Department of Labor's $32.7M contract for Jacksonville Job Corps Center training services awarded to Applied Technology Systems, Inc

Contract Overview

Contract Amount: $32,728,395 ($32.7M)

Contractor: Applied Technology Systems, Inc.

Awarding Agency: Department of Labor

Start Date: 2007-02-01

End Date: 2011-01-31

Contract Duration: 1,460 days

Daily Burn Rate: $22.4K/day

Competition Type: FULL AND OPEN COMPETITION

Number of Offers Received: 4

Pricing Type: COST PLUS INCENTIVE FEE

Sector: Other

Official Description: JACKSONVILLE JOB CORPS CENTER

Place of Performance

Location: JACKSONVILLE, DUVAL County, FLORIDA, 32209

State: Florida Government Spending

Plain-Language Summary

Department of Labor obligated $32.7 million to APPLIED TECHNOLOGY SYSTEMS, INC. for work described as: JACKSONVILLE JOB CORPS CENTER Key points: 1. The contract's cost-plus-incentive-fee structure aims to align contractor performance with government objectives, potentially driving efficiency. 2. With a duration of 1460 days, this represents a significant, long-term investment in workforce development. 3. The award was made under full and open competition, suggesting a robust market for these services. 4. The North American Industry Classification System (NAICS) code 611519 indicates a focus on specialized technical and trade education. 5. The contract's value of over $32 million underscores the scale of federal commitment to this training initiative. 6. The absence of small business set-aside flags indicates the primary award was not specifically targeted to small businesses.

Value Assessment

Rating: fair

Benchmarking the value of this contract is challenging without specific performance metrics and detailed cost breakdowns. The cost-plus-incentive-fee (CPIF) pricing structure suggests an expectation of shared risk and reward, but the ultimate value depends heavily on the contractor's ability to meet performance targets efficiently. Compared to similar large-scale workforce development contracts, the per-diem cost or cost per student would be a more insightful metric for assessing value for money.

Cost Per Unit: N/A

Competition Analysis

Competition Level: full-and-open

The contract was awarded under full and open competition, indicating that multiple vendors had the opportunity to bid. The presence of four bids suggests a competitive environment, which typically benefits price discovery and can lead to more favorable terms for the government. The specific details of the bidding process, such as the number of proposals received and the evaluation criteria, would provide further insight into the strength of the competition.
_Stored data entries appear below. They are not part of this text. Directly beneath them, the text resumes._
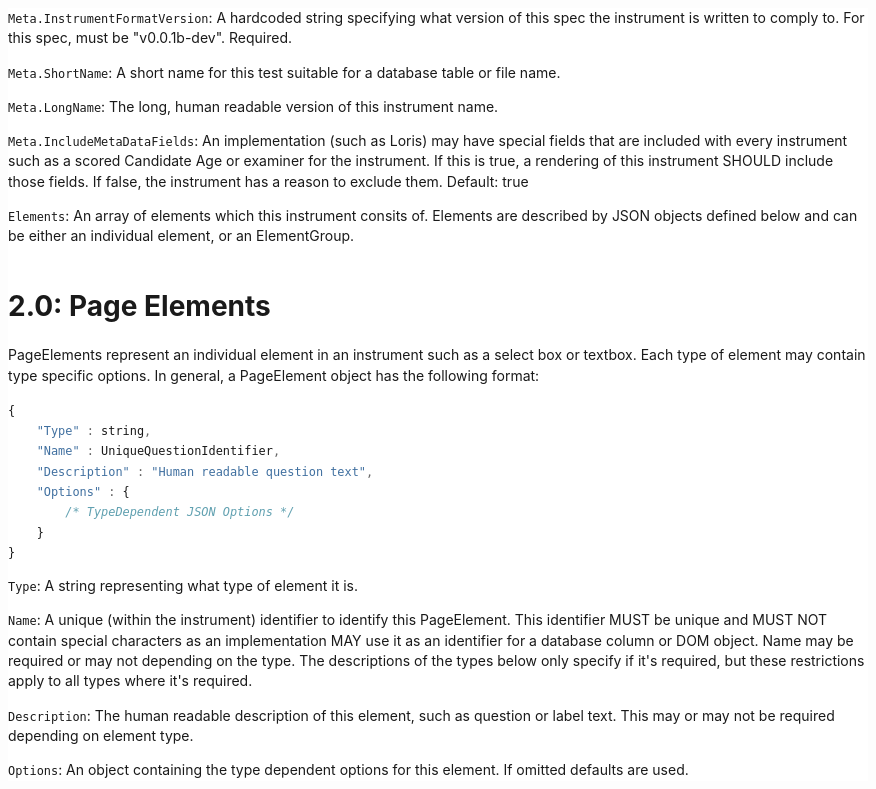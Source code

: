 `Meta.InstrumentFormatVersion`: A hardcoded string specifying what version of this spec
                              the instrument is written to comply to. For this spec, must be "v0.0.1b-dev".
                              Required.

`Meta.ShortName`: A short name for this test suitable for a database table or file name.

`Meta.LongName`: The long, human readable version of this instrument name.

`Meta.IncludeMetaDataFields`: An implementation (such as Loris) may have special fields
              that are included with every instrument such as a scored Candidate Age or
              examiner for the instrument. If this is true, a rendering of this instrument
              SHOULD include those fields. If false, the instrument has a reason to exclude
              them.
              Default: true

`Elements`: An array of elements which this instrument consits of. Elements are described by
       JSON objects defined below and can be either an individual element, or an ElementGroup.







# 2.0: Page Elements

PageElements represent an individual element in an instrument such as a select box or textbox.
Each type of element may contain type specific options. In general, a PageElement object has
the following format:


```js
{
    "Type" : string,
    "Name" : UniqueQuestionIdentifier,
    "Description" : "Human readable question text",
    "Options" : {
        /* TypeDependent JSON Options */
    }
}
```

`Type`: A string representing what type of element it is.

`Name`: A unique (within the instrument) identifier to identify
        this PageElement. This identifier MUST be unique and
        MUST NOT contain special characters as an implementation
        MAY use it as an identifier for a database column or DOM object.
        Name may be required or may not depending on the type. The
        descriptions of the types below only specify if it's required,
        but these restrictions apply to all types where it's required.

`Description`: The human readable description of this element, such
               as question or label text. This may or may not be required
               depending on element type.

`Options`: An object containing the type dependent options for this element. If omitted
           defaults are used.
Taxpayer Impact: Full and open competition generally leads to better pricing for taxpayers by fostering a competitive environment where contractors strive to offer the most cost-effective solutions.

Public Impact

The primary beneficiaries are individuals seeking vocational training and employment opportunities through the Jacksonville Job Corps Center. The contract supports the delivery of technical and trade education services, equipping participants with job-ready skills. The geographic impact is focused on Jacksonville, Florida, and its surrounding communities, aiming to improve local workforce capabilities. This initiative has implications for the local workforce by providing training that can lead to employment in skilled trades.
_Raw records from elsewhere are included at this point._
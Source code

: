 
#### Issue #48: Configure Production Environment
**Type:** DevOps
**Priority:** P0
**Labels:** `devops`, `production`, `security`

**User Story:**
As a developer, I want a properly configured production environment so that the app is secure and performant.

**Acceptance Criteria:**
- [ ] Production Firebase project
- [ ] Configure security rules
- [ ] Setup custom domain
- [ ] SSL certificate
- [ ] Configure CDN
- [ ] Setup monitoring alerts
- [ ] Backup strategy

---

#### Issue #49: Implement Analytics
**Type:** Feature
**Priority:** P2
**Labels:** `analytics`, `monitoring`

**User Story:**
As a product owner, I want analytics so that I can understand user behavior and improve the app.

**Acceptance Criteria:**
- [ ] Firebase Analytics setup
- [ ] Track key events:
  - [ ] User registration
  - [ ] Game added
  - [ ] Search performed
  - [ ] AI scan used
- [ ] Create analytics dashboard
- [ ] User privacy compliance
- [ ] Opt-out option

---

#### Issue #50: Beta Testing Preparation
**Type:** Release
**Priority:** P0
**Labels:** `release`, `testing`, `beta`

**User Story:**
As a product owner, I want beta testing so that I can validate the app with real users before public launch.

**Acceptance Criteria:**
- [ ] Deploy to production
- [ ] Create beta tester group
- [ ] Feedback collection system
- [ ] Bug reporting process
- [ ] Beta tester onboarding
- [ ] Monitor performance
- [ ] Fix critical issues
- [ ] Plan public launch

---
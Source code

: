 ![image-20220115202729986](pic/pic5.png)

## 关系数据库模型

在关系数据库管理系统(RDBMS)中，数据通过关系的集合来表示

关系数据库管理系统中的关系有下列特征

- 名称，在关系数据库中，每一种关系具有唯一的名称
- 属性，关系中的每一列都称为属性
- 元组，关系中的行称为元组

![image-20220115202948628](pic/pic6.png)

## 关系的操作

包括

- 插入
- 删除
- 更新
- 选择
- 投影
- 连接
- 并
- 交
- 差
Waste & Efficiency Indicators

Waste Risk Score: 50 / 10

Warning Flags

Positive Signals

Sector Analysis

This contract falls within the broader education and training services sector, specifically focusing on vocational and technical education. The market for such services is driven by federal and state workforce development initiatives. Comparable spending benchmarks would involve analyzing other Job Corps center contracts or similar large-scale government-funded training programs to assess cost-effectiveness and pricing structures.

Small Business Impact

The contract was not awarded as a small business set-aside, and the 'sb' field is false, indicating that small business participation was not a primary set-aside criterion for this specific award. However, the prime contractor, Applied Technology Systems, Inc., may engage small businesses as subcontractors to fulfill certain aspects of the contract, contributing to the broader small business ecosystem.

Oversight & Accountability

Oversight for this contract would typically be managed by the Department of Labor's Employment and Training Administration. Accountability measures are likely embedded within the cost-plus-incentive-fee structure, linking contractor payment to performance outcomes. Transparency would be facilitated through contract reporting requirements and potentially public access to performance data, though specific oversight mechanisms and Inspector General jurisdiction would need further confirmation.
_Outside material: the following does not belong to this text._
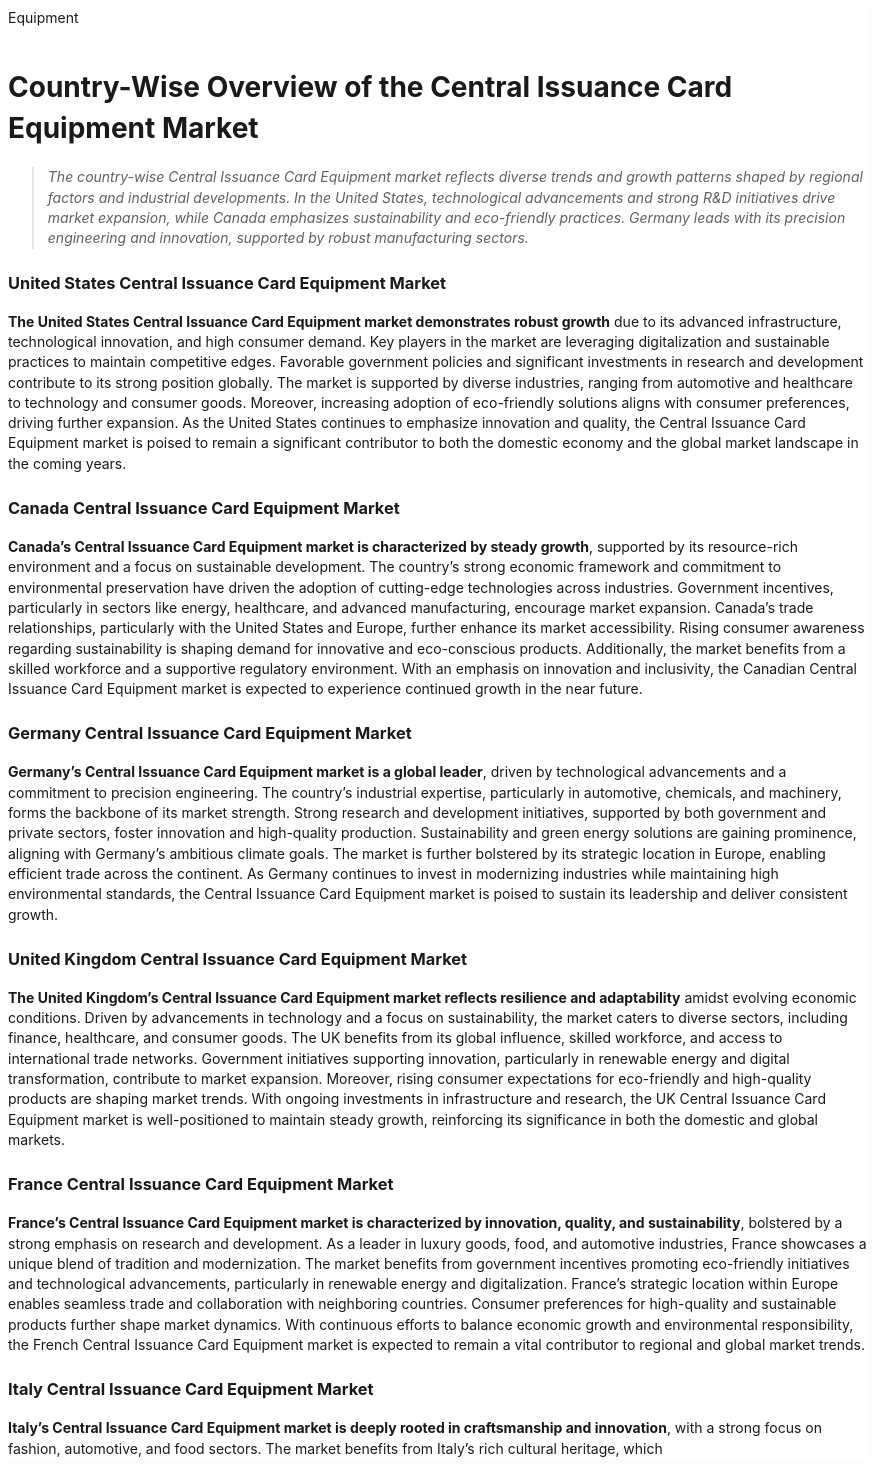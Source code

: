 Equipment</li></ul><h1><span class="">Country-Wise Overview of the Central Issuance Card Equipment Market<br /></span></h1><blockquote><p><em><span class="">The country-wise Central Issuance Card Equipment market reflects diverse trends and growth patterns shaped by regional factors and industrial developments. In the United States, technological advancements and strong R&amp;D initiatives drive market expansion, while Canada emphasizes sustainability and eco-friendly practices. Germany leads with its precision engineering and innovation, supported by robust manufacturing sectors.</span></em></p></blockquote><h3><strong>United States Central Issuance Card Equipment Market</strong></h3><p><strong>The United States Central Issuance Card Equipment market demonstrates robust growth</strong> due to its advanced infrastructure, technological innovation, and high consumer demand. Key players in the market are leveraging digitalization and sustainable practices to maintain competitive edges. Favorable government policies and significant investments in research and development contribute to its strong position globally. The market is supported by diverse industries, ranging from automotive and healthcare to technology and consumer goods. Moreover, increasing adoption of eco-friendly solutions aligns with consumer preferences, driving further expansion. As the United States continues to emphasize innovation and quality, the Central Issuance Card Equipment market is poised to remain a significant contributor to both the domestic economy and the global market landscape in the coming years.</p><h3><strong>Canada Central Issuance Card Equipment Market</strong></h3><p><strong>Canada&rsquo;s Central Issuance Card Equipment market is characterized by steady growth</strong>, supported by its resource-rich environment and a focus on sustainable development. The country&rsquo;s strong economic framework and commitment to environmental preservation have driven the adoption of cutting-edge technologies across industries. Government incentives, particularly in sectors like energy, healthcare, and advanced manufacturing, encourage market expansion. Canada&rsquo;s trade relationships, particularly with the United States and Europe, further enhance its market accessibility. Rising consumer awareness regarding sustainability is shaping demand for innovative and eco-conscious products. Additionally, the market benefits from a skilled workforce and a supportive regulatory environment. With an emphasis on innovation and inclusivity, the Canadian Central Issuance Card Equipment market is expected to experience continued growth in the near future.</p><h3><strong>Germany Central Issuance Card Equipment Market</strong></h3><p><strong>Germany&rsquo;s Central Issuance Card Equipment market is a global leader</strong>, driven by technological advancements and a commitment to precision engineering. The country&rsquo;s industrial expertise, particularly in automotive, chemicals, and machinery, forms the backbone of its market strength. Strong research and development initiatives, supported by both government and private sectors, foster innovation and high-quality production. Sustainability and green energy solutions are gaining prominence, aligning with Germany&rsquo;s ambitious climate goals. The market is further bolstered by its strategic location in Europe, enabling efficient trade across the continent. As Germany continues to invest in modernizing industries while maintaining high environmental standards, the Central Issuance Card Equipment market is poised to sustain its leadership and deliver consistent growth.</p><h3><strong>United Kingdom Central Issuance Card Equipment Market</strong></h3><p><strong>The United Kingdom&rsquo;s Central Issuance Card Equipment market reflects resilience and adaptability</strong> amidst evolving economic conditions. Driven by advancements in technology and a focus on sustainability, the market caters to diverse sectors, including finance, healthcare, and consumer goods. The UK benefits from its global influence, skilled workforce, and access to international trade networks. Government initiatives supporting innovation, particularly in renewable energy and digital transformation, contribute to market expansion. Moreover, rising consumer expectations for eco-friendly and high-quality products are shaping market trends. With ongoing investments in infrastructure and research, the UK Central Issuance Card Equipment market is well-positioned to maintain steady growth, reinforcing its significance in both the domestic and global markets.</p><h3><strong>France Central Issuance Card Equipment Market</strong></h3><p><strong>France&rsquo;s Central Issuance Card Equipment market is characterized by innovation, quality, and sustainability</strong>, bolstered by a strong emphasis on research and development. As a leader in luxury goods, food, and automotive industries, France showcases a unique blend of tradition and modernization. The market benefits from government incentives promoting eco-friendly initiatives and technological advancements, particularly in renewable energy and digitalization. France&rsquo;s strategic location within Europe enables seamless trade and collaboration with neighboring countries. Consumer preferences for high-quality and sustainable products further shape market dynamics. With continuous efforts to balance economic growth and environmental responsibility, the French Central Issuance Card Equipment market is expected to remain a vital contributor to regional and global market trends.</p><h3><strong>Italy Central Issuance Card Equipment Market</strong></h3><p><strong>Italy&rsquo;s Central Issuance Card Equipment market is deeply rooted in craftsmanship and innovation</strong>, with a strong focus on fashion, automotive, and food sectors. The market benefits from Italy&rsquo;s rich cultural heritage, which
Related Government Programs

Risk Flags

Tags

department-of-labor, employment-and-training-administration, job-corps, vocational-training, definitive-contract, cost-plus-incentive-fee, full-and-open-competition, florida, large-contract, workforce-development, technical-schools

Frequently Asked Questions

What is this federal contract paying for?

Department of Labor awarded $32.7 million to APPLIED TECHNOLOGY SYSTEMS, INC.. JACKSONVILLE JOB CORPS CENTER

Who is the contractor on this award?

The obligated recipient is APPLIED TECHNOLOGY SYSTEMS, INC..

Which agency awarded this contract?

Awarding agency: Department of Labor (Employment and Training Administration).

What is the total obligated amount?

The obligated amount is $32.7 million.

What is the period of performance?

Start: 2007-02-01. End: 2011-01-31.

What is the track record of Applied Technology Systems, Inc. in managing federal contracts, particularly in the education and training sector?

Applied Technology Systems, Inc. has a history of federal contracting, though specific details on their performance in the education and training sector, particularly for Job Corps centers, would require a deeper dive into contract databases and performance reviews. Analyzing past awards, contract modifications, and any reported issues or successes would provide a clearer picture of their capabilities and reliability in delivering similar services. Their experience with cost-plus-incentive-fee contracts is also a key factor in assessing their suitability for this role.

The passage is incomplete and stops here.